De retour à Paris, lorsqu’il s’agit de rédiger mon mémoire je sentis toute l’insuffisance de mes notes, et je résolus d’aller trouver moi-même M. André chez lui rue Ménilmontant n° 12. Je lui remis une série de questions sur une feuille double en le priant de les envoyer au régisseur qui se trouvant sur les lieux serait plus à même d’y répondre que tout autre. M. André me promit de répondre à mes questions, et de m’adresser le résultat à l’Ecole des Mines. En supposant qu’il écrivit au régisseur de l’usine comme je lui en avais exprimé le désir, un intervalle de 8 jours était plus que suffisant pour terminer cette affaire. J’attendis 15 jours et voyant que je ne recevais pas de réponse, je retournai chez M. André qui me dit n’avoir pas eu encore le temps de s’occuper de ma demande ; mais il me promit que je serais bientôt satisfait. J’attendis encore 8 jours. Pas de réponse. Je retournai de nouveau chez M. André qui enfin se décida à répondre lui-même très sèchement à mes questions en se gardant bien toutefois de me donner des détails circonstanciés, de sorte que je me trouvai à peu près aussi embarrassé qu’auparavant. Je n’entrepris donc la rédaction de mon mémoire qu’à la dernière extrémité, en comptant bien sur l’indulgence du Conseil. J’y ai ajouté comme appendice une petite note sur une modification apportée au traitement du minerai de fer dans les hauts-fourneaux. Cette modification est toute nouvelle et ne manque pas d’intérêt.

Mémoire

L’usine d’Osne le Val appartient à M. André. Elle se compose d’un haut-fourneau au charbon de bois où l’on traite les minerais des environs. La fonte est moulée en première fusion et sert à fabriquer divers objets de base tels que statues, panneaux de portes cochères, appuis de croisées etc.

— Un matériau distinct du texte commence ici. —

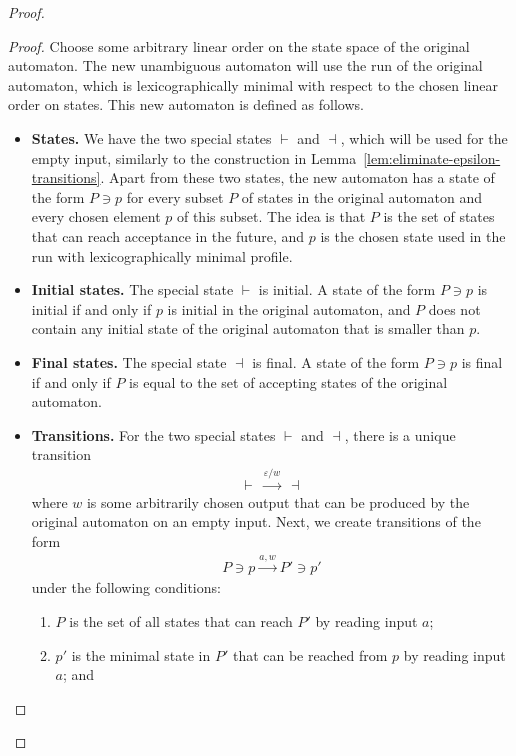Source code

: \begin{proof}
\begin{proof}
        Choose some arbitrary linear order on the state space of the original automaton. The new unambiguous automaton will use the run of the original automaton, which is lexicographically minimal with respect to the chosen linear order on states. This new automaton is defined as follows.  
        \begin{itemize}
            \item \textbf{States.} We have the two special states $\vdash$ and $\dashv$, which will be used for the empty input, similarly to the construction in Lemma~\ref{lem:eliminate-epsilon-transitions}. Apart from these two states, the new automaton has a state  of the form    $P \ni p$ for every subset  $P$ of states in the original automaton and every chosen element $p$ of this subset.  The  idea is that $P$ is the set of states that can reach acceptance in the future, and $p$ is the chosen state used in the run with lexicographically minimal profile.
            \item \textbf{Initial states.} The special state $\vdash$ is initial.  A state  of the form  $P \ni p$ is initial  if and only if  $p$ is initial in the original automaton, and $P$ does not contain any initial state of the original automaton that is smaller than $p$.
            \item \textbf{Final states.} The special state $\dashv$ is final.  A state of the form $P \ni p$ is final  if and only if  $P$ is equal to the set of accepting states of the original automaton.
            \item \textbf{Transitions.} For the two special states $\vdash$ and $\dashv$, there is a unique transition 
            \begin{align*}
            \vdash \ \xrightarrow{ \varepsilon / w} \ \dashv
            \end{align*}
            where $w$ is some arbitrarily chosen output that can be produced by the original automaton on an empty input. Next, we create transitions of the form 
        \begin{align*}
        P \ni p
        \xrightarrow {a,w}
        P' \ni p'
        \end{align*}
        under the following conditions:
        \begin{enumerate}
            \item $P$ is the set of all states that can reach $P'$ by reading input $a$;
            \item $p'$ is the minimal state in $P'$ that can be reached from $p$ by reading input $a$; and

\end{enumerate}
\end{itemize}
\end{proof}
\end{proof}
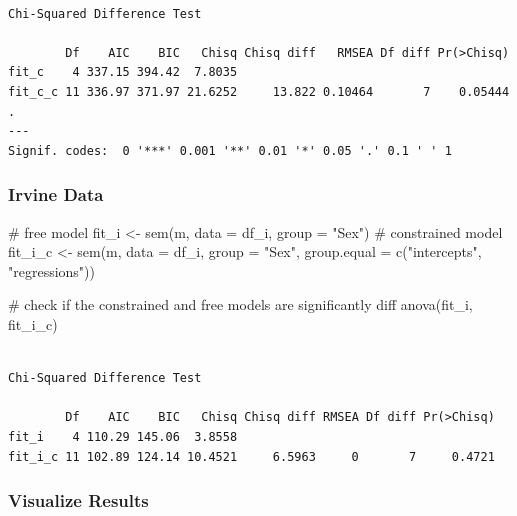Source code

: \documentclass[
  letterpaper,
  DIV=11,
  numbers=noendperiod]{scrartcl}
\newenvironment{Shaded}{\begin{snugshade}}{\end{snugshade}}
\newcommand{\AttributeTok}[1]{\textcolor[rgb]{0.40,0.45,0.13}{#1}}
\newcommand{\CommentTok}[1]{\textcolor[rgb]{0.37,0.37,0.37}{#1}}
\newcommand{\FunctionTok}[1]{\textcolor[rgb]{0.28,0.35,0.67}{#1}}
\newcommand{\NormalTok}[1]{\textcolor[rgb]{0.00,0.23,0.31}{#1}}
\newcommand{\OtherTok}[1]{\textcolor[rgb]{0.00,0.23,0.31}{#1}}
\newcommand{\StringTok}[1]{\textcolor[rgb]{0.13,0.47,0.30}{#1}}
\begin{document}
\begin{verbatim}

Chi-Squared Difference Test

        Df    AIC    BIC   Chisq Chisq diff   RMSEA Df diff Pr(>Chisq)  
fit_c    4 337.15 394.42  7.8035                                        
fit_c_c 11 336.97 371.97 21.6252     13.822 0.10464       7    0.05444 .
---
Signif. codes:  0 '***' 0.001 '**' 0.01 '*' 0.05 '.' 0.1 ' ' 1
\end{verbatim}

\hypertarget{irvine-data}{%
\subsubsection{Irvine Data}\label{irvine-data}}

\begin{Shaded}
\begin{Highlighting}[]
\CommentTok{\# free model}
\NormalTok{fit\_i }\OtherTok{\textless{}{-}} \FunctionTok{sem}\NormalTok{(m, }\AttributeTok{data =}\NormalTok{ df\_i, }\AttributeTok{group =} \StringTok{"Sex"}\NormalTok{)}
\CommentTok{\# constrained model}
\NormalTok{fit\_i\_c }\OtherTok{\textless{}{-}} \FunctionTok{sem}\NormalTok{(m, }\AttributeTok{data =}\NormalTok{ df\_i, }\AttributeTok{group =} \StringTok{"Sex"}\NormalTok{,}
                \AttributeTok{group.equal =} \FunctionTok{c}\NormalTok{(}\StringTok{"intercepts"}\NormalTok{, }\StringTok{"regressions"}\NormalTok{))}
\end{Highlighting}
\end{Shaded}

\begin{Shaded}
\begin{Highlighting}[]
\CommentTok{\# check if the constrained and free models are significantly diff}
\FunctionTok{anova}\NormalTok{(fit\_i, fit\_i\_c)}
\end{Highlighting}
\end{Shaded}

\begin{verbatim}

Chi-Squared Difference Test

        Df    AIC    BIC   Chisq Chisq diff RMSEA Df diff Pr(>Chisq)
fit_i    4 110.29 145.06  3.8558                                    
fit_i_c 11 102.89 124.14 10.4521     6.5963     0       7     0.4721
\end{verbatim}

\hypertarget{visualize-results}{%
\subsubsection{Visualize Results}\label{visualize-results}}
\end{document}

Le but de ce mémoire est de donner des détails sur l’ensemble de l’usine, et surtout de faire connaître les dispositions particulières employées pour le moulage.
Le terrain néocomien du département de la Haute-Marne renferme 2 couches distinctes de minerai de fer dont l’une occupe la partie inférieure de ce terrain et l’autre la partie supérieure. Ces deux minerais ont subi l’action des eaux diluviennes, et leurs débris se sont amoncelés pêle-mêle dans les cavités du terrain jurassique en donnant lieu à un 3e gîte de minerai de fer qui n’est autre chose qu’un mélange des deux précédents et qui porte le nom de mine de roche parce qu’on l’exploite entre des roches calcaires. Le premier de ces minerais se trouve en plaquettes géodiques accompagnées de minerai en oolithes miliaires (on l’appellera minette en Lorraine NDLR). On l’appelle mine demi roche, soit parce qu’il a moins de consistance à cause du minerai oolithique  qui l’accompagne que le minerai remanié, soit parce qu’il n’est que voisin des roches calcaires au milieu desquelles se trouve ce dernier. Quant au minerai qui fait partie de l’assise supérieure du terrain néocomien, c’est un minerai en oolithes miliaires disséminées dans une couche d’argile dont la puissance varie de 1,20 m à 1,60 m.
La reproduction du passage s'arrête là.